Nhat Pham explains of this work on Virtual Swap Space for Linux:
“This RFC implements the virtual swap space idea, based on Yosry’s proposals at LSFMMBPF 2023, as well as valuable
inputs from Johannes Weiner. The same idea (with different implementation details) has been floated by Rik van Riel since at least
2011.The code attached to this RFC is purely a prototype. It is not 100% merge-ready. I do, however, want to show people this prototype/RFC, including all the bells and whistles and a couple of actual use cases, so that folks can see what the end results will look like, and give me early feedback :)
I. Motivation
Currently, when an anon page is swapped out, a slot in a backing swap device is allocated and stored in the page table entries that refer to the original page. This slot is also used as the “key” to find the swapped out content, as well as the index to swap data structures, such as the swap cache, or the swap cgroup mapping. Tying a swap entry to its backing slot in this way is performant and efficient when swap is purely just disk space, and swapoff is rare.
However, the advent of many swap optimizations has exposed major drawbacks of this design. The first problem is that we occupy a physical slot in the swap space, even for pages that are NEVER expected to hit the disk: pages compressed and stored in the zswap pool, zero-filled pages, or pages rejected by both of these optimizations when zswap writeback is disabled. This is the arguably central shortcoming of zswap:
* In deployments when no disk space can be afforded for swap (such as mobile and embedded devices), users cannot adopt zswap, and are forced to use zram. This is confusing for users, and creates extra burdens for developers, having to develop and maintain similar features for two separate swap backends (writeback, cgroup charging, THP support, etc.).

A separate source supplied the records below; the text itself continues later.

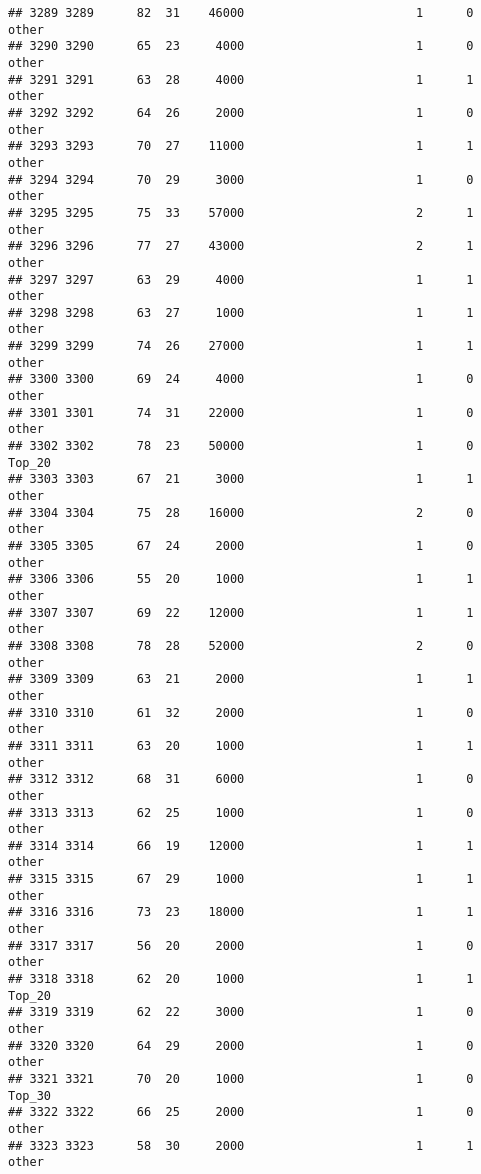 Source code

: \documentclass[
]{article}
\begin{document}
\begin{verbatim}
## 3289 3289      82  31    46000                        1      0    other
## 3290 3290      65  23     4000                        1      0    other
## 3291 3291      63  28     4000                        1      1    other
## 3292 3292      64  26     2000                        1      0    other
## 3293 3293      70  27    11000                        1      1    other
## 3294 3294      70  29     3000                        1      0    other
## 3295 3295      75  33    57000                        2      1    other
## 3296 3296      77  27    43000                        2      1    other
## 3297 3297      63  29     4000                        1      1    other
## 3298 3298      63  27     1000                        1      1    other
## 3299 3299      74  26    27000                        1      1    other
## 3300 3300      69  24     4000                        1      0    other
## 3301 3301      74  31    22000                        1      0    other
## 3302 3302      78  23    50000                        1      0   Top_20
## 3303 3303      67  21     3000                        1      1    other
## 3304 3304      75  28    16000                        2      0    other
## 3305 3305      67  24     2000                        1      0    other
## 3306 3306      55  20     1000                        1      1    other
## 3307 3307      69  22    12000                        1      1    other
## 3308 3308      78  28    52000                        2      0    other
## 3309 3309      63  21     2000                        1      1    other
## 3310 3310      61  32     2000                        1      0    other
## 3311 3311      63  20     1000                        1      1    other
## 3312 3312      68  31     6000                        1      0    other
## 3313 3313      62  25     1000                        1      0    other
## 3314 3314      66  19    12000                        1      1    other
## 3315 3315      67  29     1000                        1      1    other
## 3316 3316      73  23    18000                        1      1    other
## 3317 3317      56  20     2000                        1      0    other
## 3318 3318      62  20     1000                        1      1   Top_20
## 3319 3319      62  22     3000                        1      0    other
## 3320 3320      64  29     2000                        1      0    other
## 3321 3321      70  20     1000                        1      0   Top_30
## 3322 3322      66  25     2000                        1      0    other
## 3323 3323      58  30     2000                        1      1    other

\end{verbatim}
\end{document}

* Resource-wise, it is hugely wasteful in terms of disk usage, and limits the memory saving potentials of these optimizations by the static size of the swapfile, especially in high memory systems that can have up to terabytes worth of memory. It also creates significant challenges for users who rely on swap utilization as an early OOM signal.
Another motivation for a swap redesign is to simplify swapoff, which is complicated and expensive in the current design. Tight coupling between a swap entry and its backing storage means that it requires a whole page table walk to update all the page table entries that refer to this swap entry, as well as updating all the associated swap data structures (swap cache, etc.).
…
This design allows us to:
* Decouple zswap (and zeromapped swap entry) from backing swapfile: simply associate the virtual swap slot with one of the supported backends: a zswap entry, a zero-filled swap page, a slot on the swapfile, or an in-memory page.* Simplify and optimize swapoff: we only have to fault the page in and have the virtual swap slot points to the page instead of the on-disk physical swap slot. No need to perform any page table walking.
…
Other than decoupling swap backends and optimizing swapoff, this new design allows us to implement the following more easily and efficiently:* Multi-tier swapping, with transparent transferring (promotion/demotion) of pages across tiers. Similar to swapoff, with the old design we would need to perform the expensive page table walk.

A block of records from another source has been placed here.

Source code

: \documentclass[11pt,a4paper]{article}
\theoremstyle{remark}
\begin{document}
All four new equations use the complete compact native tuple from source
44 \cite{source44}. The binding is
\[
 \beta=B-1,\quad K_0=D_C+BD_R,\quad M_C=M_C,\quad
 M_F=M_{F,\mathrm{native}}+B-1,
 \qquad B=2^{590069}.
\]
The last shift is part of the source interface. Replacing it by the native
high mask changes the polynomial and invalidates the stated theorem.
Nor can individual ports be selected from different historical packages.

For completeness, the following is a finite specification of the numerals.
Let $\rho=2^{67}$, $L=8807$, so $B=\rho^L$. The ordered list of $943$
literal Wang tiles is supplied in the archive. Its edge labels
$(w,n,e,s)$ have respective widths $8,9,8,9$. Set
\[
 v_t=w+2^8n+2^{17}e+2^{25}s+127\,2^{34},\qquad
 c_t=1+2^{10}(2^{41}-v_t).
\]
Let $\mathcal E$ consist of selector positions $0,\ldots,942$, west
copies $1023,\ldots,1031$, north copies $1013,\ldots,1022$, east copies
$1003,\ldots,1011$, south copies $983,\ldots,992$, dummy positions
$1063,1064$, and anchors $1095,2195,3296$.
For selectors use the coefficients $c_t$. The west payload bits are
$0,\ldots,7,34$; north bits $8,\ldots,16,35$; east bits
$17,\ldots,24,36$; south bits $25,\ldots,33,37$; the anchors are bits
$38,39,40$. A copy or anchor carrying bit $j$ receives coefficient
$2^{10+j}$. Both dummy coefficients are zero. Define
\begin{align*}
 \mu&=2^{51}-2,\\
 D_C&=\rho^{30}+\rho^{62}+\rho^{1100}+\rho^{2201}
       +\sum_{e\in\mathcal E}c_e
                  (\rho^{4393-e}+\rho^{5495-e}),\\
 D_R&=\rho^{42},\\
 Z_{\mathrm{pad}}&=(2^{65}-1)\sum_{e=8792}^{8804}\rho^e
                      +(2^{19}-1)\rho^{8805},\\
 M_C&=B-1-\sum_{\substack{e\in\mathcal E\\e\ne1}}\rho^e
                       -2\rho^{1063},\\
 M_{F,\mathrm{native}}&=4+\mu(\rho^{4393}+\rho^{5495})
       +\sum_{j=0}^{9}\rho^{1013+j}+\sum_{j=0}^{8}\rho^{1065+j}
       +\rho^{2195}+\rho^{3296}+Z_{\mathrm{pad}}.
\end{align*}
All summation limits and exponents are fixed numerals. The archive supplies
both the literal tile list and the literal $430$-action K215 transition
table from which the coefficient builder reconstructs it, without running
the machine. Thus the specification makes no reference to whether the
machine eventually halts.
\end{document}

* Swapfile compaction to alleviate fragmentation (as proposed by Ying Huang).
* Mixed backing THP swapin: Once you have pinned down the backing store of THPs, then you can dispatch each range of subpages to appropriate swapin handle.
* Swapping a folio out with discontiguous physical swap slots”
Those wanting to learn more about this prototype work on Virtual Swap Space for Linux can see this RFC patch series for all the details.